WHAT YOU ARE ASKED TO DO:
For the entries below, the result should be an exact transcription of the lines from the one with "Navigate to the" up to and including the one with "## Contributing", and only those.
::: RECORDS FOR THIS TASK
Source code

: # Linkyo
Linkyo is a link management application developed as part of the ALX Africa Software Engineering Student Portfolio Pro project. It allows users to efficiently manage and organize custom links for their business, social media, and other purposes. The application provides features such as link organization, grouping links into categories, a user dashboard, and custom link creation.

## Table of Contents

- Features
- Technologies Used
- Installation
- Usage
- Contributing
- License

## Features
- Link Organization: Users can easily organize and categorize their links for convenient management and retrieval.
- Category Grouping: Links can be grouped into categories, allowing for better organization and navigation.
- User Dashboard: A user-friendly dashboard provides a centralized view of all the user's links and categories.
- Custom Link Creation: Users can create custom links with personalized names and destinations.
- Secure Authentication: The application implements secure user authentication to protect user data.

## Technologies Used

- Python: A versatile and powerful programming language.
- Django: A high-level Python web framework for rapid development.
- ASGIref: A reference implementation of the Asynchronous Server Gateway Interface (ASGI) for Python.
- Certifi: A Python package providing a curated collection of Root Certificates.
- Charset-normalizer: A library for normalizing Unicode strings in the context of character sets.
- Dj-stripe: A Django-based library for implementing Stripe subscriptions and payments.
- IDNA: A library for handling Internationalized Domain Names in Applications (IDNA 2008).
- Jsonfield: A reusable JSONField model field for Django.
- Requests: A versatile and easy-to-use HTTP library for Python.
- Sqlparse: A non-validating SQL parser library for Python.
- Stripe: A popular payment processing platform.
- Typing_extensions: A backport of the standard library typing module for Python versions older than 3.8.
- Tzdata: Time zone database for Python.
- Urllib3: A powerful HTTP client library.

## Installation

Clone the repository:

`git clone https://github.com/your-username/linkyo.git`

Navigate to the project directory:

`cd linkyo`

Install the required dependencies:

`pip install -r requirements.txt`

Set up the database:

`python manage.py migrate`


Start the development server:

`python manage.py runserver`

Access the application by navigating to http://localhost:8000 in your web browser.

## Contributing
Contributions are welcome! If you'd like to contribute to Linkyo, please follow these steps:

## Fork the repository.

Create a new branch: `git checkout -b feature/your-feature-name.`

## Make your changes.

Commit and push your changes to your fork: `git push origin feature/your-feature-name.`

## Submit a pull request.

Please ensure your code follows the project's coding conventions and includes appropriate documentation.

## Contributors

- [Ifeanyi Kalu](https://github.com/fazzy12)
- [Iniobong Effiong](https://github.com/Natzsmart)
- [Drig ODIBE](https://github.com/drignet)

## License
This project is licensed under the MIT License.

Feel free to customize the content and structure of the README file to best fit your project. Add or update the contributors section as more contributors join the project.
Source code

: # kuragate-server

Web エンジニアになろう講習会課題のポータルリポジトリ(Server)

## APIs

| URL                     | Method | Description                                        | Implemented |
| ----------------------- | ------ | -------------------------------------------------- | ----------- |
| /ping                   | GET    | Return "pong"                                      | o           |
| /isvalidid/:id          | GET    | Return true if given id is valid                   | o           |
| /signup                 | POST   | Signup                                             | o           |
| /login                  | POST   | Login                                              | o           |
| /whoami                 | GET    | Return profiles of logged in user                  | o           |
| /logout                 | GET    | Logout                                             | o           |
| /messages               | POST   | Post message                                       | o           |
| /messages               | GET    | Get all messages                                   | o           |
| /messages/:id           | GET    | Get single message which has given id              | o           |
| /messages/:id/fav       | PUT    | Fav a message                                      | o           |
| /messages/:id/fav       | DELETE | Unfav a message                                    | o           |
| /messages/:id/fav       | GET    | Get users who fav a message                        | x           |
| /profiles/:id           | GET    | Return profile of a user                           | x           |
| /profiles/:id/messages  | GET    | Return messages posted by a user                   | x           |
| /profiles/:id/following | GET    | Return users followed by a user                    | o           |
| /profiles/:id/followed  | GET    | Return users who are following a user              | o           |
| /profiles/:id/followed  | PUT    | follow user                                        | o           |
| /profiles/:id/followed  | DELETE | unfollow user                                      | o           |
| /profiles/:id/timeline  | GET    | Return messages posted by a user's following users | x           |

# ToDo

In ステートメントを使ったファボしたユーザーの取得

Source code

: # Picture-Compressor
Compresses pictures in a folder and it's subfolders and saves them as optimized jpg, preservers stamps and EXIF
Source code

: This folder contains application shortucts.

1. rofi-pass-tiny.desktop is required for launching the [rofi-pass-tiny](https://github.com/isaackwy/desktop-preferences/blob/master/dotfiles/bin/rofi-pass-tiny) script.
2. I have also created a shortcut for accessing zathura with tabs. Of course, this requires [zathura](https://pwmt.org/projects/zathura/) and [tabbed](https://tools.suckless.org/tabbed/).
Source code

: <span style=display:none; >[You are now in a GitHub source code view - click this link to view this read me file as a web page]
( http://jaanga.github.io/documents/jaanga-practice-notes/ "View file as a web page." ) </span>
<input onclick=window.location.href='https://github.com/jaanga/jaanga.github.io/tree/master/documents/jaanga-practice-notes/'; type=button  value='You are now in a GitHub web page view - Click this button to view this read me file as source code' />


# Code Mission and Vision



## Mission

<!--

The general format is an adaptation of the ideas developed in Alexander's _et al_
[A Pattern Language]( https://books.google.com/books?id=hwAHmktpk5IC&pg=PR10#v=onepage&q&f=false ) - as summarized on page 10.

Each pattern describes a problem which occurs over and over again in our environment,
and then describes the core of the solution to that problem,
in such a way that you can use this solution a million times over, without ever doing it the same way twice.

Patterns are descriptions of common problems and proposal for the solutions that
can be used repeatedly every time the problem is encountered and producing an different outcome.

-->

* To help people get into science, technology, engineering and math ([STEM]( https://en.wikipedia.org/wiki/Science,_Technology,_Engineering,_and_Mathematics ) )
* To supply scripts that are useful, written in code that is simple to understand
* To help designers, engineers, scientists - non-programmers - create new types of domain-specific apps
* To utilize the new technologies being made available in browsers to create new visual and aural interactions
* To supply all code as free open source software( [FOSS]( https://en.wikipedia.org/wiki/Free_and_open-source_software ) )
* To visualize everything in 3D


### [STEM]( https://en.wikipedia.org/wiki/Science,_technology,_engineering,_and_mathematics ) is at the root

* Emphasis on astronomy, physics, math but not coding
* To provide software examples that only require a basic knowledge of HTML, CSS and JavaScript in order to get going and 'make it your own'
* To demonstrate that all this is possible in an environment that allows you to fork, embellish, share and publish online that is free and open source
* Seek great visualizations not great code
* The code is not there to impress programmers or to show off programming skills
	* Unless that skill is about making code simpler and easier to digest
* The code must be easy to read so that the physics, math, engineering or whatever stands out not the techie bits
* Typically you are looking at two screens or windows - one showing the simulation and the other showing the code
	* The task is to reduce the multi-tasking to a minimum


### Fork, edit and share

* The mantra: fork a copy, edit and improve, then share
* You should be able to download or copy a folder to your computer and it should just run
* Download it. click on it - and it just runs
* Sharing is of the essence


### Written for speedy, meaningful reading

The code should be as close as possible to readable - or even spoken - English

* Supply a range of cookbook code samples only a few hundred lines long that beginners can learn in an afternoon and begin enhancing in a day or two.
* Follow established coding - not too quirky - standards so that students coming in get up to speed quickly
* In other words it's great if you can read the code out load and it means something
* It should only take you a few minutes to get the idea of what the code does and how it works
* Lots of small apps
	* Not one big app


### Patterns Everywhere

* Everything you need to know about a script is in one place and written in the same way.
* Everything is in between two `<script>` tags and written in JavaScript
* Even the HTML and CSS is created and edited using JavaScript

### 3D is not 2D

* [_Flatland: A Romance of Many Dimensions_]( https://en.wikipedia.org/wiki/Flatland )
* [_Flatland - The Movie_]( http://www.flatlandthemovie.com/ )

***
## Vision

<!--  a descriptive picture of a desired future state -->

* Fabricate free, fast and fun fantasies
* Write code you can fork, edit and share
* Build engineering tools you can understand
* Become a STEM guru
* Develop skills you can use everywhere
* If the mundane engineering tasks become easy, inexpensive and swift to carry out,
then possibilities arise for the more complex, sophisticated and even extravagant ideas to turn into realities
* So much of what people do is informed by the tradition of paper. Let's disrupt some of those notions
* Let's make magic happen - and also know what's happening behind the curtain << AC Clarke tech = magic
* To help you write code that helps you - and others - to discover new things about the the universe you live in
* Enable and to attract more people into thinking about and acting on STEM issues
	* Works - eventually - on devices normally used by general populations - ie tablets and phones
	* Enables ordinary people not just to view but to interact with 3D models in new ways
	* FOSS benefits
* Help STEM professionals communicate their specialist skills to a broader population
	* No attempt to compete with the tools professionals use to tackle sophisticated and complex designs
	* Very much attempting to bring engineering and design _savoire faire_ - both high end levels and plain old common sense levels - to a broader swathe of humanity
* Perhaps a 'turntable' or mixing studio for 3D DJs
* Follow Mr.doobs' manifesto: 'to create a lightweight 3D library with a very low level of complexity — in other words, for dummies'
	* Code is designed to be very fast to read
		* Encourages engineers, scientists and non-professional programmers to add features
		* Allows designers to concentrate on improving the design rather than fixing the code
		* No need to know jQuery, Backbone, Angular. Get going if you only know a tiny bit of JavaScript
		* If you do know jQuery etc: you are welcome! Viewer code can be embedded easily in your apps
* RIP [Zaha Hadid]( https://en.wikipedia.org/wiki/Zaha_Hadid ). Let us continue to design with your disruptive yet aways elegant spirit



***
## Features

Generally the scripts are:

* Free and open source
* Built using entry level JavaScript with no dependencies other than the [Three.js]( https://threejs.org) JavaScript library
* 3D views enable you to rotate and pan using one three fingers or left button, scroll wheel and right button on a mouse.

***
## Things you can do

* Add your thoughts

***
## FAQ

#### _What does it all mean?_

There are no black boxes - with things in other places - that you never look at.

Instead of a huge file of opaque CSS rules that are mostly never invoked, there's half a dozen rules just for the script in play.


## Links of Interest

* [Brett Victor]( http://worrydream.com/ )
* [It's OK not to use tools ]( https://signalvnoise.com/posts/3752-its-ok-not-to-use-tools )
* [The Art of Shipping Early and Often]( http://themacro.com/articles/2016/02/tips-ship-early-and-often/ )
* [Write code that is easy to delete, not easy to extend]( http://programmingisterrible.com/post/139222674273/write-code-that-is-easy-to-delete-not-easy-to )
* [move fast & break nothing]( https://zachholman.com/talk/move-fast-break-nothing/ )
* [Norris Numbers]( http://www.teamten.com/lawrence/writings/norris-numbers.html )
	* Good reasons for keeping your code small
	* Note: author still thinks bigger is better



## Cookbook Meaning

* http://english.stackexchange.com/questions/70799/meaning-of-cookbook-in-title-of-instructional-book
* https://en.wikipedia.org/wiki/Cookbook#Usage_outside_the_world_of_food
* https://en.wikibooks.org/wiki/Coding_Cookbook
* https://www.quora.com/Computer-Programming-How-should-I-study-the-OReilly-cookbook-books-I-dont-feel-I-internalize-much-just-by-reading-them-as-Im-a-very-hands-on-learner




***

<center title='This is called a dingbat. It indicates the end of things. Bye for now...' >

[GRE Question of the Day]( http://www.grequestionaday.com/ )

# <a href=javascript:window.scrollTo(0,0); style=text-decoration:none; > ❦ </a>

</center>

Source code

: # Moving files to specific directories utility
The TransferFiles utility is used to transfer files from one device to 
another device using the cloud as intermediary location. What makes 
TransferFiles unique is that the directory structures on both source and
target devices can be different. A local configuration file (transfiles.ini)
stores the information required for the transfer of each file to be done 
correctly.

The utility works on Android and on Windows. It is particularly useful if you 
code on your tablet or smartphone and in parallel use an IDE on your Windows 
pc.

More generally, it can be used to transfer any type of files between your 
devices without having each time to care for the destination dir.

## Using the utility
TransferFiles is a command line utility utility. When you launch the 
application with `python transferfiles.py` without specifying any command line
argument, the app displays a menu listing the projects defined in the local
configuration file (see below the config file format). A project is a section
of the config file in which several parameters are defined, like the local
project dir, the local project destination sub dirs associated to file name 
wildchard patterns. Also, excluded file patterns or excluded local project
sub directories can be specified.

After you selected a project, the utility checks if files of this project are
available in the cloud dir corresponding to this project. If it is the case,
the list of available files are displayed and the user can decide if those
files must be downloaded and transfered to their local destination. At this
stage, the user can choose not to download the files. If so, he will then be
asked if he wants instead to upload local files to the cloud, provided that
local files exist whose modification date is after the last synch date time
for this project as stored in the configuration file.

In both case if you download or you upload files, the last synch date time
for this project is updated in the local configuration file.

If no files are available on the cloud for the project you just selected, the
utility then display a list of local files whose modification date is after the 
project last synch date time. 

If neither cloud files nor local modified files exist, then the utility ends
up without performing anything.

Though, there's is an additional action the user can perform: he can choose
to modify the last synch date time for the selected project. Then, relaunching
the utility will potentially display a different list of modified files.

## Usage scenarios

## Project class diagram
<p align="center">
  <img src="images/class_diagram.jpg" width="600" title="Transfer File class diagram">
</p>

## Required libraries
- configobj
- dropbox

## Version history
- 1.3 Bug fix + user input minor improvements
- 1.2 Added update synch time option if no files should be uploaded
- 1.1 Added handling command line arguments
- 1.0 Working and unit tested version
::::::
SOLUTION FOR THIS PROBLEM:
Navigate to the project directory:

`cd linkyo`

Install the required dependencies:

`pip install -r requirements.txt`

Set up the database:

`python manage.py migrate`


Start the development server:

`python manage.py runserver`

Access the application by navigating to http://localhost:8000 in your web browser.

## Contributing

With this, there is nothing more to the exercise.